Manifestly gauge-covariant representation of scalar and fermion propagators

TL;DR

This paper introduces a gauge-covariant representation of scalar and fermion propagators in weak gauge fields, simplifying calculations and clarifying gauge properties, with implications for amplitude computation and anomaly analysis.

Contribution

It presents a novel gauge-covariant form of propagators that reduces diagram complexity and aids in deriving counterterms and anomalies.

Findings

Facilitates gauge-covariant amplitude calculations

Reduces the number of Feynman diagrams needed

Provides a scheme-independent way to express counterterms

Abstract

A new way to write the massive scalar and fermion propagators on a background of a weak gauge field is presented. They are written in a form that is manifestly gauge-covariant up to several additional terms that can be written as boundary terms in momentum space.
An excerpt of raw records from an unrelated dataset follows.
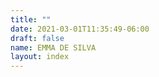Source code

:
 ```yaml
---
title: ""
date: 2021-03-01T11:35:49-06:00
draft: false
name: EMMA DE SILVA
layout: index
---
```


<!-- * [Who am I?](/about)
* [Emma Thoughts](/emma-thoughts)
* [Things I Made](/projects) -->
These additional terms violate Ward-Takahashi identities and need to be renormalized by appropriate counterterms if the complete theory is to be gauge-covariant. This form makes it possible to calculate many amplitudes in a manifestly gauge-covariant way (at the same time reducing the number of Feynman diagrams). It also allows to express some counterterms in a way independent of the regularization scheme and provides an easy way to derive the anomalous term affecting the chiral current conservation.